Besides transcription per se, genetic instability at DNA repeats could also be caused by the collisions between replication and transcription, which can lead to replication forks stalling and, consequently, facilitate double-stranded break formation and other instabilities. Freely elongating RNAP blocks replication during “head-on” collisions only, whereas stalled RNAP can block replication approaching it both codirectionally and head-on (reviewed in ref. 40). Replication blockage during codirectional transcription and replication collision was observed within G_n/C_n sequences inserted in the plasmids propagated in E. coli, which led to the proposal that these sequences stalled elongating RNA polymerases and that this, in turn, blocked replication forks (16). Correlation between transcription-dependent replication blockage in vivo (Fig. 4) and transcription blockage in vitro (Fig. 1) makes it tempting to suggest that similar structures, i.e., R loops and triplexes, are responsible for these effects. Similar phenomena could also occur in eukaryotic cells; for example, extended R loops were recently shown to cause replication blockage in mammalian cells (41). Since hPu/hPy repeats (42) and G-rich stretches (43) are abundant in eukaryotic genomes, the proposed mechanism of transcription-dependent replication blockage could contribute to gross chromosomal rearrangements at these sequences in various genetic processes.

Materials and Methods

DNA Substrates.

All inserts were cloned into the Bam HI/Xho I sites of the pUCGTG-TS plasmid (44) 252 bp downstream from the T7 promoter. Oligonucleotides used for cloning were purchased either from Integrated DNA Technologies or from Midland Certified. For the pG32 plasmid the sequences of oligonucleotides used for cloning were 5′GATCGGTACCTCTAGAGGGGGGGGGGGGGGGGGGGGGGGGGGGGGGGGTCTGCACCGTGG3′ and 3′CCATGGAGATCTCCCCCCCCCCCCCCCCCCCCCCCCCCCCCCCCAGACGTGGCACCAGCT5′. The first and the second strands are the nontemplate and template strands, respectively, for T7 transcription. The G₃₂/C₃₂ insert is shown in bold. All other insert sequences are shown in the Results section and in corresponding figure legends. The flanking regions were the same for all inserts. In the sequence designation, the sequence of the nontemplate strand is shown, and regular, instead of subscript font was used to indicate the number of nucleotides. For example, G20T4G8 stands for G₂₀T₄G₈. The ribozyme-containing versions of the plasmids were obtained by inserting a ribozyme sequence from the RiboCop plasmid (Sigma) into the corresponding plasmid as described (33). Purification of transcription substrates was as described in ref. 31. Unless otherwise stated, in transcription experiments with linear DNA we used plasmid templates linearized by Dra III restriction digestion 0.96 kb downstream from the promoter.

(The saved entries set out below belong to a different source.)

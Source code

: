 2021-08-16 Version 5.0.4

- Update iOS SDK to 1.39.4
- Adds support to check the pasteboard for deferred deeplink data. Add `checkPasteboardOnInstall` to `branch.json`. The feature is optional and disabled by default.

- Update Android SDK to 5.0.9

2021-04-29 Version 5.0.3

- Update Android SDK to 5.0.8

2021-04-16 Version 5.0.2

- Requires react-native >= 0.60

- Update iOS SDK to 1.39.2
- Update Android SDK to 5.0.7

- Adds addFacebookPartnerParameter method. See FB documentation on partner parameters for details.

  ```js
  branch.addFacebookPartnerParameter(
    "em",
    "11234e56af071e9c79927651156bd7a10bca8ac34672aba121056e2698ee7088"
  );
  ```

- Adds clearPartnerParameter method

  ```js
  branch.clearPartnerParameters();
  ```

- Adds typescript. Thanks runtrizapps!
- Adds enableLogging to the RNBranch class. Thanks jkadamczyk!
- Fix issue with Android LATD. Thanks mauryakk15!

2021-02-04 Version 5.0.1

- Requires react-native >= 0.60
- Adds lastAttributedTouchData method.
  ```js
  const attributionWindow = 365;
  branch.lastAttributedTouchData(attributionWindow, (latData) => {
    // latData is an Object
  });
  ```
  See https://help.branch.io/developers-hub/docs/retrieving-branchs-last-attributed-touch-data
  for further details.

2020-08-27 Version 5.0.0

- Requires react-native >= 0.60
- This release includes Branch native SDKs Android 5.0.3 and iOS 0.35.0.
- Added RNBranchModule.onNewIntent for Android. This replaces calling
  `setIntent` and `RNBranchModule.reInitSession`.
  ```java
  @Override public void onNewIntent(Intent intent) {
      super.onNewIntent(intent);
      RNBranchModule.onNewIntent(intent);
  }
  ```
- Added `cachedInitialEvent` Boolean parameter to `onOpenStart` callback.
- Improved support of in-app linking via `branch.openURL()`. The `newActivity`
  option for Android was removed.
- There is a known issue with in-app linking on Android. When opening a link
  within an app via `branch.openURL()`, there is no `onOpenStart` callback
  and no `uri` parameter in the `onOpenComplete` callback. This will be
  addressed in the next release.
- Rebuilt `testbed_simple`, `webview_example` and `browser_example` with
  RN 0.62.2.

In Vitro T7 RNAP Transcription.

Transcription reactions were performed essentially as described in ref. 31. For the details about the buffer conditions, single-round transcription, and transcription-dependent oligonucleotide hybridization conditions, see SI Text.

Analysis of Replication Intermediates.

All plasmids constructions and experimental procedures are the same as in ref. 16.